Here lately I’ve been feeling a little blue, melancholy, detached…you might even say depressed. My thoughts have been scattered like a fart in the wind. Confusion and doubt continue to strike at my heart and grab on like a five pound weight pulling it down deeper into my chest. And honestly, I’ve really felt a lot of anxiety at the thought that the rest of my life is going to include these mood swings. I feel like I have whiplash some days…happy, sad, excited, bummed, stresses, relaxed…whewww!
In the midst of all these emotions, I decided to sit out on my back porch to enjoy a bit of sunshine and also to have a little conversation with Dad! I went on a relationing. It’s kind of like vacationing, but instead of packing your bags, you just simply spend time relating with God. In this specific conversation I was trying to relate to Jesus. I point blank asked if Jesus ever felt depressed? I know Jesus felt anger (Matthew 21:12-13), I know He felt anxious (Luke 22:44), and I know he felt sorrow (John 11:35). But did He ever have a lingering sadness? Did He ever have a little black cloud follow Him around? I received my answer the very next morning at church in one of our key verses!

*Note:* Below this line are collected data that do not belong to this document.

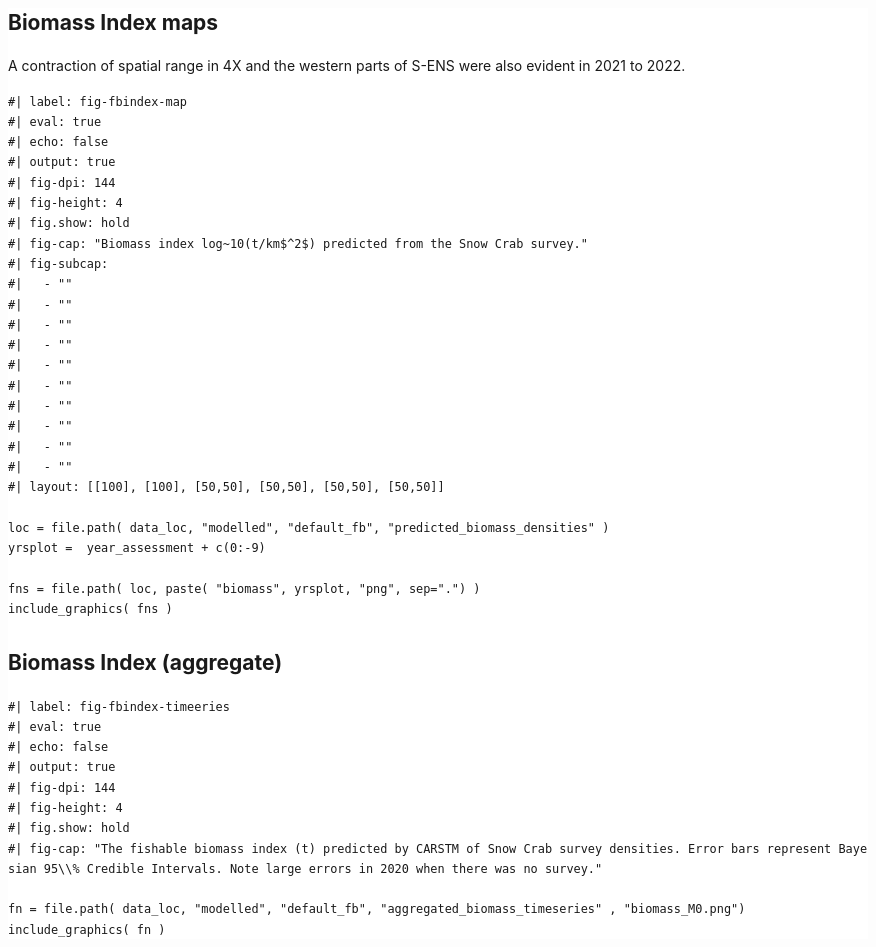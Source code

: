 

## Biomass Index maps
  
A contraction of spatial range in 4X and the western parts of S-ENS were also evident in 2021 to 2022. 
 

```{r}
#| label: fig-fbindex-map
#| eval: true
#| echo: false 
#| output: true
#| fig-dpi: 144
#| fig-height: 4
#| fig.show: hold
#| fig-cap: "Biomass index log~10(t/km$^2$) predicted from the Snow Crab survey."
#| fig-subcap: 
#|   - ""
#|   - ""
#|   - ""
#|   - ""
#|   - ""
#|   - ""
#|   - ""
#|   - ""
#|   - ""
#|   - ""
#| layout: [[100], [100], [50,50], [50,50], [50,50], [50,50]]
  
loc = file.path( data_loc, "modelled", "default_fb", "predicted_biomass_densities" )
yrsplot =  year_assessment + c(0:-9)

fns = file.path( loc, paste( "biomass", yrsplot, "png", sep=".") )
include_graphics( fns )
```


## Biomass Index (aggregate)  
   
```{r}
#| label: fig-fbindex-timeeries
#| eval: true
#| echo: false 
#| output: true
#| fig-dpi: 144
#| fig-height: 4
#| fig.show: hold
#| fig-cap: "The fishable biomass index (t) predicted by CARSTM of Snow Crab survey densities. Error bars represent Bayesian 95\\% Credible Intervals. Note large errors in 2020 when there was no survey."

fn = file.path( data_loc, "modelled", "default_fb", "aggregated_biomass_timeseries" , "biomass_M0.png")
include_graphics( fn )

```
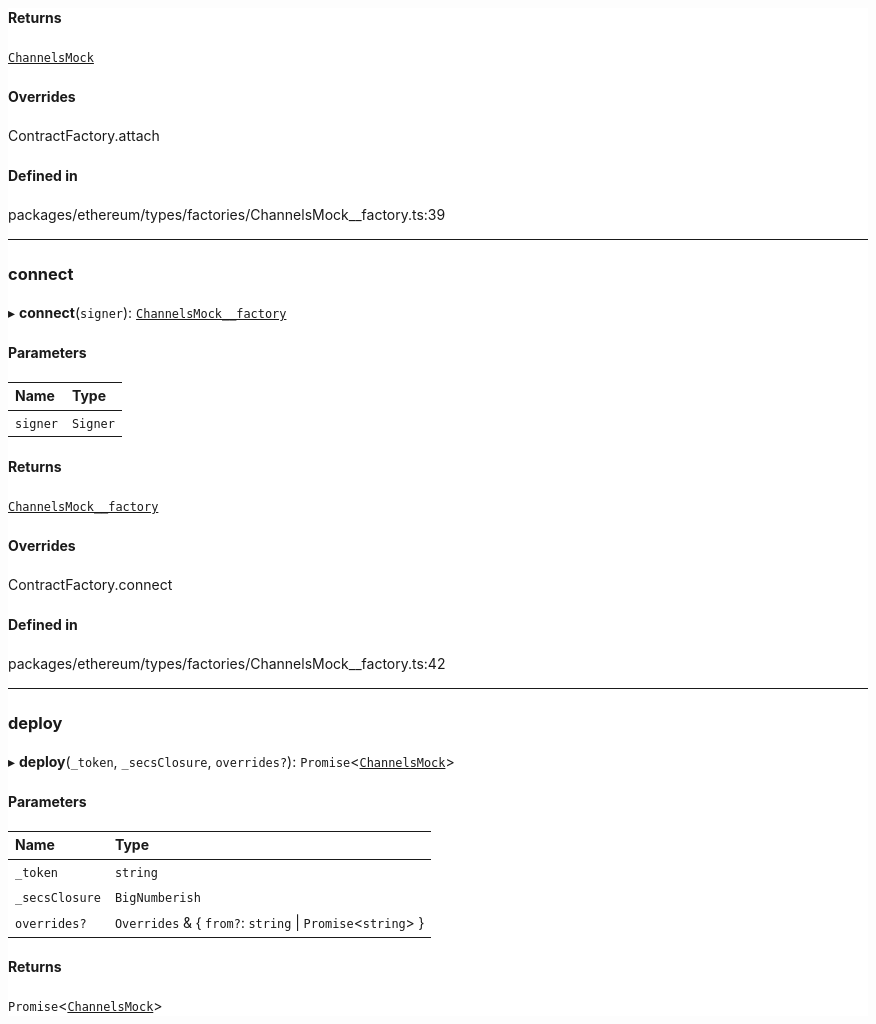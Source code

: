 #### Returns

[`ChannelsMock`](channelsmock.md)

#### Overrides

ContractFactory.attach

#### Defined in

packages/ethereum/types/factories/ChannelsMock__factory.ts:39

___

### connect

▸ **connect**(`signer`): [`ChannelsMock__factory`](channelsmock__factory.md)

#### Parameters

| Name | Type |
| :------ | :------ |
| `signer` | `Signer` |

#### Returns

[`ChannelsMock__factory`](channelsmock__factory.md)

#### Overrides

ContractFactory.connect

#### Defined in

packages/ethereum/types/factories/ChannelsMock__factory.ts:42

___

### deploy

▸ **deploy**(`_token`, `_secsClosure`, `overrides?`): `Promise`<[`ChannelsMock`](channelsmock.md)\>

#### Parameters

| Name | Type |
| :------ | :------ |
| `_token` | `string` |
| `_secsClosure` | `BigNumberish` |
| `overrides?` | `Overrides` & { `from?`: `string` \| `Promise`<`string`\>  } |

#### Returns

`Promise`<[`ChannelsMock`](channelsmock.md)\>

14 Therefore, since we have a great high priest who has ascended into heaven, Jesus the Son of God, let us hold firmly to the faith we profess. 15 For we do not have a high priest who is unable to empathize with our weaknesses, but we have one who has been tempted in every way, just as we are—yet he did not sin. 16 Let us then approach God’s throne of grace with confidence, so that we may receive mercy and find grace to help us in our time of need. (Hebrews 4:14-16)
Did you know that temptation can mean trial, calamity, or affliction? So the answer is YES! Jesus likely did experience some type of depression. I can’t tell you how comforting this was to me. Jesus has felt all the things I have felt. He’s walked in my shoes. What better intercessor can we have than someone who knows exactly how we feel?
Amazingly, it was through Jesus’ emotions and sufferings that He developed obedience. Just imagine, a young boy Jesus could not fulfill what a 33 year old Jesus did. A teenager Jesus couldn’t have fulfilled what a 33 year old Jesus did. And a 21 year old Jesus couldn’t have done it. It took a maturing through the temptations and struggles of little things to prepare Him to face the biggest thing- the Cross! So, if Jesus came to be like us and we are being made like Him through sanctification, then it stands to reason that our temptations also offer us opportunities to exercise obedience. So, my blueness actually presents an opportunity for me to grow in my faith and exercise trust in God, to be obedient to His word despite how much I want to find a form of release.
And, the best part of the temptations we face is, we don’t face them alone. God is right there with us, Jesus is interceding for us and the Holy Spirit is strength us. All we have to do is turn to Him, seek Him…basically, go relationing with Him!
Father, we thank you for our many blessings, especially your Son Jesus. We thank you for our perfect intercessor who knows our struggles and continues to work all for our good. Help us to remember to go “relationing” with you more. For when we seek you, you seek us. Amen!